** RECORDS TO PROCESS follows **
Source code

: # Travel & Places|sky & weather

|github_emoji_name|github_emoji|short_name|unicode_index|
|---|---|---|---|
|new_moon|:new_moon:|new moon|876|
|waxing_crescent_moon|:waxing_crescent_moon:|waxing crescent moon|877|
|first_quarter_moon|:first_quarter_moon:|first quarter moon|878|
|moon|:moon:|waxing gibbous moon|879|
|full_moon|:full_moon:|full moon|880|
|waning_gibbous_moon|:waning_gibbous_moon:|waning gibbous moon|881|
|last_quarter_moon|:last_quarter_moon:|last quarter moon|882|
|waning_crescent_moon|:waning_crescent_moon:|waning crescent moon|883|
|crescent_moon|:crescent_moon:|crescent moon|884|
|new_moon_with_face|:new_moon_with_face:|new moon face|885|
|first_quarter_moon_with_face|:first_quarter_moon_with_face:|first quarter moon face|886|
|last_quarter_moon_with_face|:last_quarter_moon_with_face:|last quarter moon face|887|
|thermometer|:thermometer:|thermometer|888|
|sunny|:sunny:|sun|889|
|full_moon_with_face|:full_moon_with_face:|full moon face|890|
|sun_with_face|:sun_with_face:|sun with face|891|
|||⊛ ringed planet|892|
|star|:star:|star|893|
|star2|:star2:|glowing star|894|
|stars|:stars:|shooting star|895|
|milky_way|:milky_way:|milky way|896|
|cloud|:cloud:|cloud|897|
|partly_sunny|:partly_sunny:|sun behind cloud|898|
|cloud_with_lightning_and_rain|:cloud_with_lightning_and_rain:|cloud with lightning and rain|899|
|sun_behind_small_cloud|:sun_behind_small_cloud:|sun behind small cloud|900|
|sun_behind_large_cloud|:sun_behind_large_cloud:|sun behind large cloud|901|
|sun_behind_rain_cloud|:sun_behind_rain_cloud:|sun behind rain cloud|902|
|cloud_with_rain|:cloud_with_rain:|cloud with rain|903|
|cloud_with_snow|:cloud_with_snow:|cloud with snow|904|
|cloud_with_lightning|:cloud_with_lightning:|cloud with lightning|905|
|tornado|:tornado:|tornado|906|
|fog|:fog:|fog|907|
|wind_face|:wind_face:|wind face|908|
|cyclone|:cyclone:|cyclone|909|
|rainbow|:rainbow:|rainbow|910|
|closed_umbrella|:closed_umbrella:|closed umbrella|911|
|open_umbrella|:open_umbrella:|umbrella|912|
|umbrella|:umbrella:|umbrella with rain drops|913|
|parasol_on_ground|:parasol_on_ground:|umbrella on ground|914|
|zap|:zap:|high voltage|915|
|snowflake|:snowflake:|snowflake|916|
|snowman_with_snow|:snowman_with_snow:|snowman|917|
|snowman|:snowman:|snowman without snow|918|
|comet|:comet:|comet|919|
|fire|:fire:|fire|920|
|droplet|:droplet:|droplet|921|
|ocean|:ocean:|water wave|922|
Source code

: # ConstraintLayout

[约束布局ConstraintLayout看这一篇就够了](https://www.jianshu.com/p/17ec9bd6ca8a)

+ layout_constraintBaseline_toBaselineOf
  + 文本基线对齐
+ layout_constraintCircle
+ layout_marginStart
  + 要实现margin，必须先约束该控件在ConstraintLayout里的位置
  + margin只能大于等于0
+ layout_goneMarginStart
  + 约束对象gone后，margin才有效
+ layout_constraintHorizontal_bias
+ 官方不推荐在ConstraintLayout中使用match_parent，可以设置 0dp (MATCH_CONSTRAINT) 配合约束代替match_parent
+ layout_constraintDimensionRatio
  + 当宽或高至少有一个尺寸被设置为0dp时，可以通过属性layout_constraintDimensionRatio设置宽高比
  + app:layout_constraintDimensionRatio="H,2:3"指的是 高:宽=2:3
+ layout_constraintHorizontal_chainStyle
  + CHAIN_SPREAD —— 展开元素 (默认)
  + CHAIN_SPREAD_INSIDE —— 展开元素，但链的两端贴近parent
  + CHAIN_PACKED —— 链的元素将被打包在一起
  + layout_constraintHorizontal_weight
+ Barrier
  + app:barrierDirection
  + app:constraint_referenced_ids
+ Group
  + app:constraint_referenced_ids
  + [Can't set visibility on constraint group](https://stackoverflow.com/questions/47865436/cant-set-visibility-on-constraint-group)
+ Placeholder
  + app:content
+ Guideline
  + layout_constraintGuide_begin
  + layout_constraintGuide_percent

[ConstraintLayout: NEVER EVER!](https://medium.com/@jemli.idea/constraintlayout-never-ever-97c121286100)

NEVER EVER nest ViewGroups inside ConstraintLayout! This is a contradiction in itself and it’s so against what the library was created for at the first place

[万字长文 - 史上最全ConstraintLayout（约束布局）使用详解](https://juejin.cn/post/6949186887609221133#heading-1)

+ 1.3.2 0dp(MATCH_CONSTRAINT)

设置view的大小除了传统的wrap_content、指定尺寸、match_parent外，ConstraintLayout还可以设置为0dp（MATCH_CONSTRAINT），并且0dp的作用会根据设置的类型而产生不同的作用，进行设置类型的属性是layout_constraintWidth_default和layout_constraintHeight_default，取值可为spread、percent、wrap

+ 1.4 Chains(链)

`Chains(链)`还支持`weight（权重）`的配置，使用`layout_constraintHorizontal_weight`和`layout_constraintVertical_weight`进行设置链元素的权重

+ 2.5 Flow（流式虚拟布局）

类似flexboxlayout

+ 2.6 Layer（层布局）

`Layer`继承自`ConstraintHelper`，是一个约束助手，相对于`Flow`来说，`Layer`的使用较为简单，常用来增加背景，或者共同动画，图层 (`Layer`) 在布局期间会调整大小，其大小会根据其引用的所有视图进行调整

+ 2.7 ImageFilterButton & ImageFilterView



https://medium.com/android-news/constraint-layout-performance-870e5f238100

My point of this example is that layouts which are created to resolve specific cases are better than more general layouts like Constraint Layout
** End of RECORDS TO PROCESS **
*WORK REQUIRED*: Quote the listing word for word from its first line through the line in which "behind large cloud|901|" appears.

*RESPONSE*:
Source code

: # Travel & Places|sky & weather

|github_emoji_name|github_emoji|short_name|unicode_index|
|---|---|---|---|
|new_moon|:new_moon:|new moon|876|
|waxing_crescent_moon|:waxing_crescent_moon:|waxing crescent moon|877|
|first_quarter_moon|:first_quarter_moon:|first quarter moon|878|
|moon|:moon:|waxing gibbous moon|879|
|full_moon|:full_moon:|full moon|880|
|waning_gibbous_moon|:waning_gibbous_moon:|waning gibbous moon|881|
|last_quarter_moon|:last_quarter_moon:|last quarter moon|882|
|waning_crescent_moon|:waning_crescent_moon:|waning crescent moon|883|
|crescent_moon|:crescent_moon:|crescent moon|884|
|new_moon_with_face|:new_moon_with_face:|new moon face|885|
|first_quarter_moon_with_face|:first_quarter_moon_with_face:|first quarter moon face|886|
|last_quarter_moon_with_face|:last_quarter_moon_with_face:|last quarter moon face|887|
|thermometer|:thermometer:|thermometer|888|
|sunny|:sunny:|sun|889|
|full_moon_with_face|:full_moon_with_face:|full moon face|890|
|sun_with_face|:sun_with_face:|sun with face|891|
|||⊛ ringed planet|892|
|star|:star:|star|893|
|star2|:star2:|glowing star|894|
|stars|:stars:|shooting star|895|
|milky_way|:milky_way:|milky way|896|
|cloud|:cloud:|cloud|897|
|partly_sunny|:partly_sunny:|sun behind cloud|898|
|cloud_with_lightning_and_rain|:cloud_with_lightning_and_rain:|cloud with lightning and rain|899|
|sun_behind_small_cloud|:sun_behind_small_cloud:|sun behind small cloud|900|
|sun_behind_large_cloud|:sun_behind_large_cloud:|sun behind large cloud|901|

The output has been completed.